Message Boards Message Boards

GROUPS:

Package development: How to spend less time creating a polished interface?

Posted 1 year ago
3386 Views
|
16 Replies
|
43 Total Likes
|

One of the great things about Mathematica is that it makes it so easy to do so much in so little code. It is partly because of this that I am so frustrated with the amount of time I need to spend developing the interface of package functions compared to their functionality.

Suppose you wrote a Wolfram Language function that does something useful and interesting. Now you want to wrap it up into a package, and make it usable by everyone.

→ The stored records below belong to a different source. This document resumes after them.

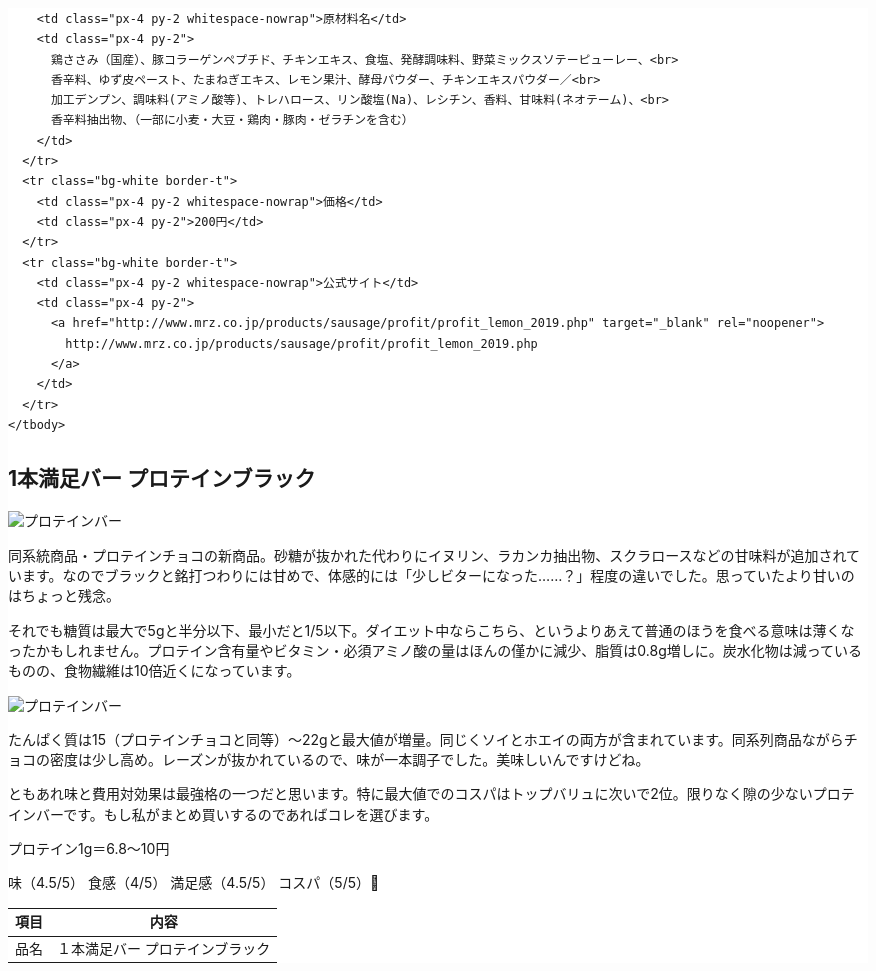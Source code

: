         <td class="px-4 py-2 whitespace-nowrap">原材料名</td>
        <td class="px-4 py-2">
          鶏ささみ（国産）、豚コラーゲンペプチド、チキンエキス、食塩、発酵調味料、野菜ミックスソテーピューレー、<br>
          香辛料、ゆず皮ペースト、たまねぎエキス、レモン果汁、酵母パウダー、チキンエキスパウダー／<br>
          加工デンプン、調味料(アミノ酸等)、トレハロース、リン酸塩(Na)、レシチン、香料、甘味料(ネオテーム)、<br>
          香辛料抽出物、（一部に小麦・大豆・鶏肉・豚肉・ゼラチンを含む）
        </td>
      </tr>
      <tr class="bg-white border-t">
        <td class="px-4 py-2 whitespace-nowrap">価格</td>
        <td class="px-4 py-2">200円</td>
      </tr>
      <tr class="bg-white border-t">
        <td class="px-4 py-2 whitespace-nowrap">公式サイト</td>
        <td class="px-4 py-2">
          <a href="http://www.mrz.co.jp/products/sausage/profit/profit_lemon_2019.php" target="_blank" rel="noopener">
            http://www.mrz.co.jp/products/sausage/profit/profit_lemon_2019.php
          </a>
        </td>
      </tr>
    </tbody>
  </table>
</div>



## 1本満足バー プロテインブラック




![プロテインバー](/images/protein-bar/15.jpg)

</a>
同系統商品・プロテインチョコの新商品。砂糖が抜かれた代わりにイヌリン、ラカンカ抽出物、スクラロースなどの甘味料が追加されています。なのでブラックと銘打つわりには甘めで、体感的には「少しビターになった……？」程度の違いでした。思っていたより甘いのはちょっと残念。

それでも糖質は最大で5gと半分以下、最小だと1/5以下。ダイエット中ならこちら、というよりあえて普通のほうを食べる意味は薄くなったかもしれません。プロテイン含有量やビタミン・必須アミノ酸の量はほんの僅かに減少、脂質は0.8g増しに。炭水化物は減っているものの、食物繊維は10倍近くになっています。



![プロテインバー](/images/protein-bar/16.jpg)

たんぱく質は15（プロテインチョコと同等）～22gと最大値が増量。同じくソイとホエイの両方が含まれています。同系列商品ながらチョコの密度は少し高め。レーズンが抜かれているので、味が一本調子でした。美味しいんですけどね。

ともあれ味と費用対効果は最強格の一つだと思います。特に最大値でのコスパはトップバリュに次いで2位。限りなく隙の少ないプロテインバーです。もし私がまとめ買いするのであればコレを選びます。

プロテイン1g＝6.8～10円

味（4.5/5）
食感（4/5）
満足感（4.5/5）
コスパ（5/5）👑
<div class="not-prose overflow-x-auto w-full my-6">
  <table class="w-full table-auto border-collapse text-sm">
    <thead>
      <tr class="bg-gray-100">
        <th class="px-4 py-2 text-left font-semibold whitespace-nowrap">項目</th>
        <th class="px-4 py-2 text-left font-semibold whitespace-nowrap">内容</th>
      </tr>
    </thead>
    <tbody>
      <tr class="bg-white border-t">
        <td class="px-4 py-2 whitespace-nowrap">品名</td>
        <td class="px-4 py-2">１本満足バー プロテインブラック</td>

A polished package is expected to have functions that:

  • Will check their input for errors
  • Will report errors in an informative way
  • Will use messages appropriately (i.e. associate them with the correct symbol name)
  • Will adhere to the de-facto Mathematica interface conventions: proper use of optional arguments, options, option inheritance (as in Graphics -> Plot), default option value handling, use of Automatic, etc.
  • Have SyntaxInformation

I find that not infrequently I spend more time on making the function user-friendly than developing its functionality.

How do people generally deal with this task? How do you implement error checking and reporting in your packages?

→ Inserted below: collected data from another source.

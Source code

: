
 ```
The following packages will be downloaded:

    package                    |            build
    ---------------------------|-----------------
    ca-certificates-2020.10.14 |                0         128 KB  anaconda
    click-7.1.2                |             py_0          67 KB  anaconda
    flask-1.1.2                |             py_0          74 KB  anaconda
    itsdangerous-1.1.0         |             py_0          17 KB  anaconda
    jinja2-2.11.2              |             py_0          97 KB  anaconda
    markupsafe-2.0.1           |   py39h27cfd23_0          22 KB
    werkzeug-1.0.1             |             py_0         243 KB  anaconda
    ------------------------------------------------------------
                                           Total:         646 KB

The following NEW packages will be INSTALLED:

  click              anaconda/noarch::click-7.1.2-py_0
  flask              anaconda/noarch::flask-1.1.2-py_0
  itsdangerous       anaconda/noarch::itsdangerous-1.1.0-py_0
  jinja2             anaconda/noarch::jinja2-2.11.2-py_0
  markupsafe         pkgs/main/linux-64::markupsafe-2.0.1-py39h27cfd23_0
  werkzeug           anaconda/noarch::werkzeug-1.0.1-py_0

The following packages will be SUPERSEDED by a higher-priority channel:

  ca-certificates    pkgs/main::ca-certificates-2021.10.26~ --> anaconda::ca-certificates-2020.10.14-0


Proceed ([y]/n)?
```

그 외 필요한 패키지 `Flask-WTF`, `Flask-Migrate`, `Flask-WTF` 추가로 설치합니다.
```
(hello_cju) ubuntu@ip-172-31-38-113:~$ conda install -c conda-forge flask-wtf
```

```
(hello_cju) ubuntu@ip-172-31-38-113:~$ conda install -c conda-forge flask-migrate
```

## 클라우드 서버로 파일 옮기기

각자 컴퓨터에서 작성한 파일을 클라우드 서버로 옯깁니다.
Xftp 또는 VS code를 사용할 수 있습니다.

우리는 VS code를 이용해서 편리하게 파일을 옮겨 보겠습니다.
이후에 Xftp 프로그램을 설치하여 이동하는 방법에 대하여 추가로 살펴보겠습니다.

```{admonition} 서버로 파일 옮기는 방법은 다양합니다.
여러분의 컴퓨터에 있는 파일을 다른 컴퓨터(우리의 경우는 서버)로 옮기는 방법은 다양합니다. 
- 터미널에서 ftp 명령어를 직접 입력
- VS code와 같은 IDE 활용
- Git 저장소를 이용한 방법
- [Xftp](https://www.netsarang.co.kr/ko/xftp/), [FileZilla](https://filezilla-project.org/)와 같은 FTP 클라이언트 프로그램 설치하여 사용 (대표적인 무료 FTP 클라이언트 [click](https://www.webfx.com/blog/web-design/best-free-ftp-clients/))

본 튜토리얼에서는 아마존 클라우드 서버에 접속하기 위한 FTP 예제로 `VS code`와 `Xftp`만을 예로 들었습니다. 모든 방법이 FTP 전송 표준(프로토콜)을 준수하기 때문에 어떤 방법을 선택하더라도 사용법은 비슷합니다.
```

To give an example, take a function as simple a moving average calculator. It is really easy to implement:

movingAverage[vec_, n_] := Mean /@ Partition[vec, n, 1]

But to bring it to the quality of the built-in MovingAverage, it should at least:

  • check the number of arguments (precisely 2)
  • check the types of arguments (a list and an integer)
  • check the values of arguments for correctness (non-empty list and positive integer)
  • make sure that all these checks don't introduce severe performance degradation (such as array unpacking, which can even be triggered by an inefficient argument pattern)

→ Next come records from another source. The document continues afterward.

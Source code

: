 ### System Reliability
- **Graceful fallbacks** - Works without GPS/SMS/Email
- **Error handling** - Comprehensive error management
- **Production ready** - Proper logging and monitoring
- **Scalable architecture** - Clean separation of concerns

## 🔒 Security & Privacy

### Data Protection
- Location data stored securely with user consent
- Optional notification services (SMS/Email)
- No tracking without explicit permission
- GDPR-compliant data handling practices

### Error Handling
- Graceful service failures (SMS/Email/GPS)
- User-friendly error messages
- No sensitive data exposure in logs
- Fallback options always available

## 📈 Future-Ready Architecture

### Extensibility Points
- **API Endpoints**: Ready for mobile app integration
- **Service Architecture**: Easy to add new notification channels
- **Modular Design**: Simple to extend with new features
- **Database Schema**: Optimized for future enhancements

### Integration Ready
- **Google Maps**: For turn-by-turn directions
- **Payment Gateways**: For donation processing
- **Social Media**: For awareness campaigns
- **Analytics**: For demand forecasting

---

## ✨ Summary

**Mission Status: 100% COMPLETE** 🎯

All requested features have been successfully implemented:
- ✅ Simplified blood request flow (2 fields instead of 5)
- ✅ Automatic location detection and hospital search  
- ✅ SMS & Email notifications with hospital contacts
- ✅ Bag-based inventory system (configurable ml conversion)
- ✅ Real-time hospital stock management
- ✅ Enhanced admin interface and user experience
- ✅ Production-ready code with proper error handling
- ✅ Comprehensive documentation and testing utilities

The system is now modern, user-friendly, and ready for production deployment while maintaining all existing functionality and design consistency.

This also involves the introduction of multiple messages (for each type of error) associated to movingAverage. If we now want to add a movingMedian, we will find that we will mostly need to carry out the same checks and report the same messages. There will be small differences though, e.g. average calculations are feasible for symbolic lists like {1,x}, but not median calculations. So the checks won't quite be identical. The messages will be mostly identical, but each function must associate messages to its own symbol, which means a lot of duplication.

So if we care about a high-quality interface and high-quality error reporting, we will end up writing considerably more code for this than for the function's core task. We will also end up with a lot of code duplication, which is frustrating and a maintenance burden. The whole thing ends up being a lot of work and not a lot of fun (which is not very Mathematica-like :-) )

Are there good ways to simplify these tasks? Option handling also used to be error-prone and frustrating, but the introduction of OptionsPattern[] and OptionValue[] made it much easier.


I can see that there are some built-in tool to ease these tasks, though they are mostly undocumented. One example is ArgumentCountQ, another is Developer`CheckArgumentCount, or some tools in GeneralUtilities`. I would love to hear from others about how they deal with the tasks I described, which such internal functions they make use of, etc.

16 Replies

I am going to keep posting here as I explore this topic.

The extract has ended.